## What the task requires
From the entries, copy out every line in which the word "mathbb" is found.

## Entries provided
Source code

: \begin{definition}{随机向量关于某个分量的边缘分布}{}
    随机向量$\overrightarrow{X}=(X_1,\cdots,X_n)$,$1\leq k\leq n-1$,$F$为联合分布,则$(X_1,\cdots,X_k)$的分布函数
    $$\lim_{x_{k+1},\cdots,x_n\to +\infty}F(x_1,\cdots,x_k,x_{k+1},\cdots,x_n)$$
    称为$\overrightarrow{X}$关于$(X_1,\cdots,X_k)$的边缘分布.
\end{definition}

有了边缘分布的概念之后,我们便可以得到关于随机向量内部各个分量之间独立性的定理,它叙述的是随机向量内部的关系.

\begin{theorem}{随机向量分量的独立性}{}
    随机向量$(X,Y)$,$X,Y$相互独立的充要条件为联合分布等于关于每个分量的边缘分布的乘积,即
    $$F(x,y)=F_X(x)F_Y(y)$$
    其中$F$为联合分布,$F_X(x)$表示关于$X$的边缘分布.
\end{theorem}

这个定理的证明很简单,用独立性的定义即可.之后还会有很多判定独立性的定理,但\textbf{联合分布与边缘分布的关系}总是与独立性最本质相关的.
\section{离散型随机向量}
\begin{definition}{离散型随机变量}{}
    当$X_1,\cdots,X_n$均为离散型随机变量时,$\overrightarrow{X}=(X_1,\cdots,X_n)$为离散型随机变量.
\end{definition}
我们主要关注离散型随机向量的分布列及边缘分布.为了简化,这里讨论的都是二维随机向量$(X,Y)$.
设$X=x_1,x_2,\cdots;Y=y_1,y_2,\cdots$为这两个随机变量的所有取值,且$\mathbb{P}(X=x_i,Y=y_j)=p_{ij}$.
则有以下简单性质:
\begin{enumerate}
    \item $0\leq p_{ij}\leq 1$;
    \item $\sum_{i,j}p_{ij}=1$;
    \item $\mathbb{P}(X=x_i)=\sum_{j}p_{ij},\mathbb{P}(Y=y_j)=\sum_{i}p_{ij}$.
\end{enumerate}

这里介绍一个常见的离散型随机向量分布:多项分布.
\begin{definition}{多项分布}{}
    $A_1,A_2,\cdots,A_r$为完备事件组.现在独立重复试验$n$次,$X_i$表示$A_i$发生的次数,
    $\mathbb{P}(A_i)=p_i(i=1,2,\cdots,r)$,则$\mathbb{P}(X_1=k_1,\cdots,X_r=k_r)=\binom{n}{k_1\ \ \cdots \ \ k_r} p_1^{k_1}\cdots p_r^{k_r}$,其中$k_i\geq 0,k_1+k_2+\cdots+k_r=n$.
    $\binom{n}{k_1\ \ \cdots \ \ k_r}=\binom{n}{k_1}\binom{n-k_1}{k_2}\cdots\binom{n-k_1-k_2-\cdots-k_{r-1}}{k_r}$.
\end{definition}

## Answer
设$X=x_1,x_2,\cdots;Y=y_1,y_2,\cdots$为这两个随机变量的所有取值,且$\mathbb{P}(X=x_i,Y=y_j)=p_{ij}$.
    \item $\mathbb{P}(X=x_i)=\sum_{j}p_{ij},\mathbb{P}(Y=y_j)=\sum_{i}p_{ij}$.
    $\mathbb{P}(A_i)=p_i(i=1,2,\cdots,r)$,则$\mathbb{P}(X_1=k_1,\cdots,X_r=k_r)=\binom{n}{k_1\ \ \cdots \ \ k_r} p_1^{k_1}\cdots p_r^{k_r}$,其中$k_i\geq 0,k_1+k_2+\cdots+k_r=n$.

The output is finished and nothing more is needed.